Hospitalisation de répit : qu’en pensent les aidants ?

« Les aidants familiaux sont les premiers touchés par les difficultés de prise en charge et par la maladie de leur proche », rappelle Nadia Tebbani, médecin généraliste à Massy (Essonne). « L’aide aux aidants (dont l’hospitalisation de répit) s’est développée ces dernières années pour éviter leur épuisement ». Elle a souhaité étudier le vécu psychologique des aidants de patients atteints de la maladie d’Alzheimer au cours d’une hospitalisation de répit, pour identifier les freins et les motivations rencontrés par ces aidants et repérer leurs attentes vis-à-vis du médecin généraliste dans ce domaine. Elle a réalisé une étude descriptive qualitative à partir d’entretiens semi-directifs menés auprès de quatorze aidants principaux de proches atteints de la maladie d’Alzheimer et vivant à domicile. « Le souci de poursuivre un bon accompagnement de son proche à domicile est la première motivation de l’aidant qui demande du répit. Ce n’est pas juste pour obtenir un repos pour soi. Ainsi, l’apport du répit est réel et bénéfique seulement lorsque l’aidant ressent le bien-être global de son proche hospitalisé. L’aidant exprime peu son besoin d’aide car il le minimise et il n’ose pas en demander. Le médecin généraliste doit prescrire du répit à l’aidant sans attendre que ce dernier le demande. Ces périodes de parenthèses doivent être renouvelées car leurs effets sont de courte durée, pour permettre un soutien à domicile dans de bonnes conditions. »

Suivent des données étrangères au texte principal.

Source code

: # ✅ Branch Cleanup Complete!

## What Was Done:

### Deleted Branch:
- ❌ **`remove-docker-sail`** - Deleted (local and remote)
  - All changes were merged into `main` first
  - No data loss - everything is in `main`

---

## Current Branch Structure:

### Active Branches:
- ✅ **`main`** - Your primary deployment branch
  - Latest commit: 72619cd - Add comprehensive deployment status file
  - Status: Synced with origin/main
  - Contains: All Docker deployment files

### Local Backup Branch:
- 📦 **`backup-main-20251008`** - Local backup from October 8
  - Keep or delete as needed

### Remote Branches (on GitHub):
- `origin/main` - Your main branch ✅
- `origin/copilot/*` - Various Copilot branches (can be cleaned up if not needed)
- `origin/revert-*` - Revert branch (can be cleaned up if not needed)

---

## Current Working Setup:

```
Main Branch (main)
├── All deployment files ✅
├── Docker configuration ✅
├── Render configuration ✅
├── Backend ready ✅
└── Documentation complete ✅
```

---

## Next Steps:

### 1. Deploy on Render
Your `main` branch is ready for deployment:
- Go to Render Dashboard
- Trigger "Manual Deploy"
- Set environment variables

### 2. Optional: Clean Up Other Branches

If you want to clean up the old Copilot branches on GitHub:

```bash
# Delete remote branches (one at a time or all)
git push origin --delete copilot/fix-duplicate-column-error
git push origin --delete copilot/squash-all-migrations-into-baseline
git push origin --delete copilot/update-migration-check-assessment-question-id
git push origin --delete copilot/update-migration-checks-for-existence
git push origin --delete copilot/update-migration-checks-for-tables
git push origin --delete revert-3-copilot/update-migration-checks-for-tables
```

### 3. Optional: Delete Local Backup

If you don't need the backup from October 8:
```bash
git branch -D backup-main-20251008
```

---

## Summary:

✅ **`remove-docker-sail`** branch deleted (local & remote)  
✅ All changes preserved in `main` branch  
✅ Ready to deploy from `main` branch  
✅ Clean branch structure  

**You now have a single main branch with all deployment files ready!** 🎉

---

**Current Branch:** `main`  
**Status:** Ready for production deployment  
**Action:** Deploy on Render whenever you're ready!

Tebbani N. Hospitalisations de répit pour les patients ayant une maladie d’Alzheimer : quel est le vécu des aidants ?  NPG Neurol Psychol Gériatr 2017 ; 17 (99) : 196-205. Juin 2017. www.em-consulte.com/article/1122270/hospitalisations-de-repit-pour-les-patients-ayant-

Le ressenti des aidants

Alexandre et Jean-Noël Vallée, du service de santé publique du CHU d’Amiens, ont interrogé trente-neuf aidants familiaux de personnes atteintes de démence, âgés en moyenne de soixante-et-un ans, suivis par huit médecins généralistes. Les aidants décrivent leur ressenti selon six grands thèmes : le devoir familial, l’isolement social, l’acceptation de la maladie, le stress et la dépression, les morbidités physiques et les coûts financiers.

Vallée A et Vallée JN. Ressenti des aidants de personnes âgées dépendantes atteintes de démence. Gériatr Psychol Neuropsychiatr Vieil 2017 ; 15(2) : 138-144. Juin 2017. 

Beaucoup de personnes âgées ne peuvent pas payer leur maison de retraite : vrai ou faux ?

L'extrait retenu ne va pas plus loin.